The Revolutionary Communist Group – for an anti-imperialist movement in Britain

The class struggle in Peru

Pedro Castillo (photo: Braian Reyna Guerrero | CC BY 2.0)

On 19 July, Peru’s National Electoral Jury declared the progressive and indigenous Pedro Castillo Terrones, of the Peru Libre party, winner of the 6 June presidential runoff. On a 74.57% turnout the conservative Keiko Fujimori of Fuerza Popular took 8,791,521 votes (49.87%) and Castillo 8,835,579 (50.12%). Fujimori desperately tried to show fraud at different polling stations. Had she become president, charges pending against her for corruption would have been suspended and she might free her imprisoned ex-president father. Fujimori would have attacked the workers and poor in the interests of her US backers. Alvaro Michaels reports.

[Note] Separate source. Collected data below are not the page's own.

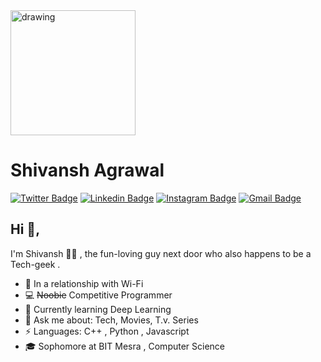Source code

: <img src="https://octodex.github.com/images/octocat-de-los-muertos.jpg" alt="drawing" width="200" />

# Shivansh Agrawal
[![Twitter Badge](https://img.shields.io/badge/-@coastaldemigod-1ca0f1?style=flat-square&labelColor=1ca0f1&logo=twitter&logoColor=white&link=https://twitter.com/coastaldemigod)](https://twitter.com/coastaldemigod) [![Linkedin Badge](https://img.shields.io/badge/-shivansh-blue?style=flat-square&logo=Linkedin&logoColor=white&link=https://www.linkedin.com/in/shivansh-agrawal-a501a6199/)](https://www.linkedin.com/in/shivansh-agrawal-a501a6199/) [![Instagram Badge](https://img.shields.io/badge/-@shiv.a.n.sh-f2003c?style=flat-square&labelColor=f2003c&logo=instagram&logoColor=fff&link=https://instagram.com/shiv.a.n.sh)](https://instagram.com/shiv.a.n.sh/)
[![Gmail Badge](https://img.shields.io/badge/-coastaldemigod@gmail.com-c14438?style=flat-square&logo=Gmail&logoColor=white&link=mailto:coastaldemigod@gmail.com)](mailto:coastaldemigod@gmail.com)

## Hi 👋, 
I'm Shivansh  👨‍💻 , the fun-loving guy next door who also happens to be a Tech-geek . 
 
 - 🧠 In a relationship with Wi-Fi 
- 💻 ~~Noobie~~ Competitive Programmer 
- 🌱 Currently learning Deep Learning
- 💬 Ask me about: Tech, Movies, T.v. Series
- ⚡ Languages: C++ , Python , Javascript
- 🎓 Sophomore at BIT Mesra , Computer Science

<!--
### Hi there 👋
**coastaldemigod/coastaldemigod** is a ✨ _special_ ✨ repository because its `README.md` (this file) appears on your GitHub profile.

Here are some ideas to get you started:

- 🔭 I’m currently working on ...
- 🌱 I’m currently learning ...
- 👯 I’m looking to collaborate on ...
- 🤔 I’m looking for help with ...
- 💬 Ask me about ...
- 📫 How to reach me: ...
- 😄 Pronouns: ...
- ⚡ Fun fact: ...
-->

Castillo became the country’s new head of state. Dina Boluarte is the first elected woman vice president. Castillo’s victory is a blow to the 30-year neoliberal model which has plunged Peru into crisis. However, Castillo’s egalitarian aims, including constitutional changes and effective taxation on the mining industry, face barriers resulting from the 11 April Congressional elections. The 130 Congress members are fragmented across ten parties. No party has a majority, so ad hoc alliances will be key to any change. Fujimori’s speech reluctantly accepted the Electoral Jury’s decision but called for obstruction to Castillo’s programme with ‘non-violent protests’, saying his government would be ‘illegitimate’, and calling for unity ‘in the task of stopping communism and defending press freedom’. 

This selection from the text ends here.